**What this task involves:**
Would you copy the line that includes "a given range." and every line that follows it, down to the last line of the listing below, exactly as they stand?

======== Raw data

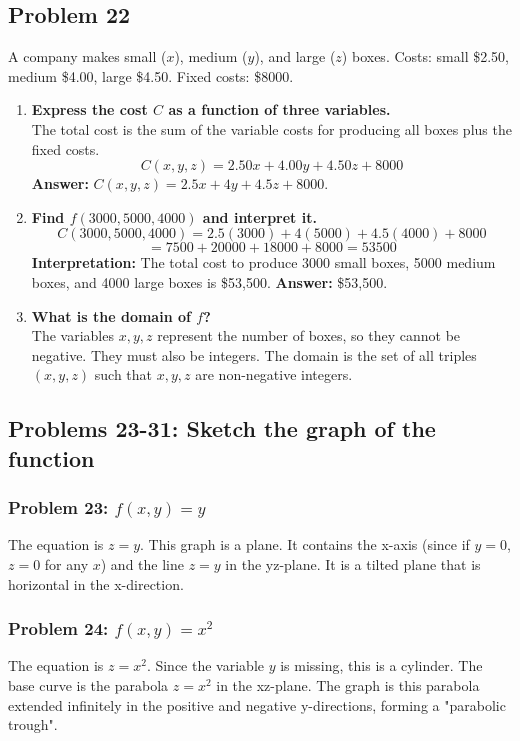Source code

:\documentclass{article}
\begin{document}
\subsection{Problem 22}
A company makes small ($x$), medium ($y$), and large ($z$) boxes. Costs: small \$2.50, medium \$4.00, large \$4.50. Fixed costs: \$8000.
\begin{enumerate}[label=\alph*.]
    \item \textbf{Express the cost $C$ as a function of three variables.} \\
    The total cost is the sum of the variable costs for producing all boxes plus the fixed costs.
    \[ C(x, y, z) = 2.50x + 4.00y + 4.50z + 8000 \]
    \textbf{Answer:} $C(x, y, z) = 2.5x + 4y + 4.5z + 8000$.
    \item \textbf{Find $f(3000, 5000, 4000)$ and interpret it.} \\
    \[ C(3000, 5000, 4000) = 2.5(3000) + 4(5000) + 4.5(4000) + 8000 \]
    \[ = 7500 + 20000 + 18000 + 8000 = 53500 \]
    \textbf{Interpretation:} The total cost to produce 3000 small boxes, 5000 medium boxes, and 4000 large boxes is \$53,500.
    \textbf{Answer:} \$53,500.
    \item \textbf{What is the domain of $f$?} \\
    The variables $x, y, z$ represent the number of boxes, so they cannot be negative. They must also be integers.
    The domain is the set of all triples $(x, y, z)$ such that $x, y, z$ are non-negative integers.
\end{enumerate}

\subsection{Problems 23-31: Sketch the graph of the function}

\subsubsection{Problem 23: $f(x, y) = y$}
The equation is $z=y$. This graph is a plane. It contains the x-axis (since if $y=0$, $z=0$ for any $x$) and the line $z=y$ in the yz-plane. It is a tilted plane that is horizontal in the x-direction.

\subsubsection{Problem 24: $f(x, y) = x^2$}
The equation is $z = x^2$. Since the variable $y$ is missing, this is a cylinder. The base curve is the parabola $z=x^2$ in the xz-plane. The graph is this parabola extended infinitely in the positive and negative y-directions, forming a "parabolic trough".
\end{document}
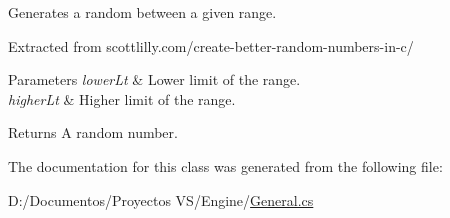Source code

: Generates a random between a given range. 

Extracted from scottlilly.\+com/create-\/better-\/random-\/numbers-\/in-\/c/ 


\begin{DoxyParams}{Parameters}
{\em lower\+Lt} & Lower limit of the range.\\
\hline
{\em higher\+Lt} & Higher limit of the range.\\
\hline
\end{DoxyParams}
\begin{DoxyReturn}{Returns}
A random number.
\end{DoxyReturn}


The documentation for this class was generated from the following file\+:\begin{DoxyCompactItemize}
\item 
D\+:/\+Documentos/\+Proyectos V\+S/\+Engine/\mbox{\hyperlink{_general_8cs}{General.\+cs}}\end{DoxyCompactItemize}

================

**Reply:**
: Generates a random between a given range. 

Extracted from scottlilly.\+com/create-\/better-\/random-\/numbers-\/in-\/c/ 


\begin{DoxyParams}{Parameters}
{\em lower\+Lt} & Lower limit of the range.\\
\hline
{\em higher\+Lt} & Higher limit of the range.\\
\hline
\end{DoxyParams}
\begin{DoxyReturn}{Returns}
A random number.
\end{DoxyReturn}


The documentation for this class was generated from the following file\+:\begin{DoxyCompactItemize}
\item 
D\+:/\+Documentos/\+Proyectos V\+S/\+Engine/\mbox{\hyperlink{_general_8cs}{General.\+cs}}\end{DoxyCompactItemize}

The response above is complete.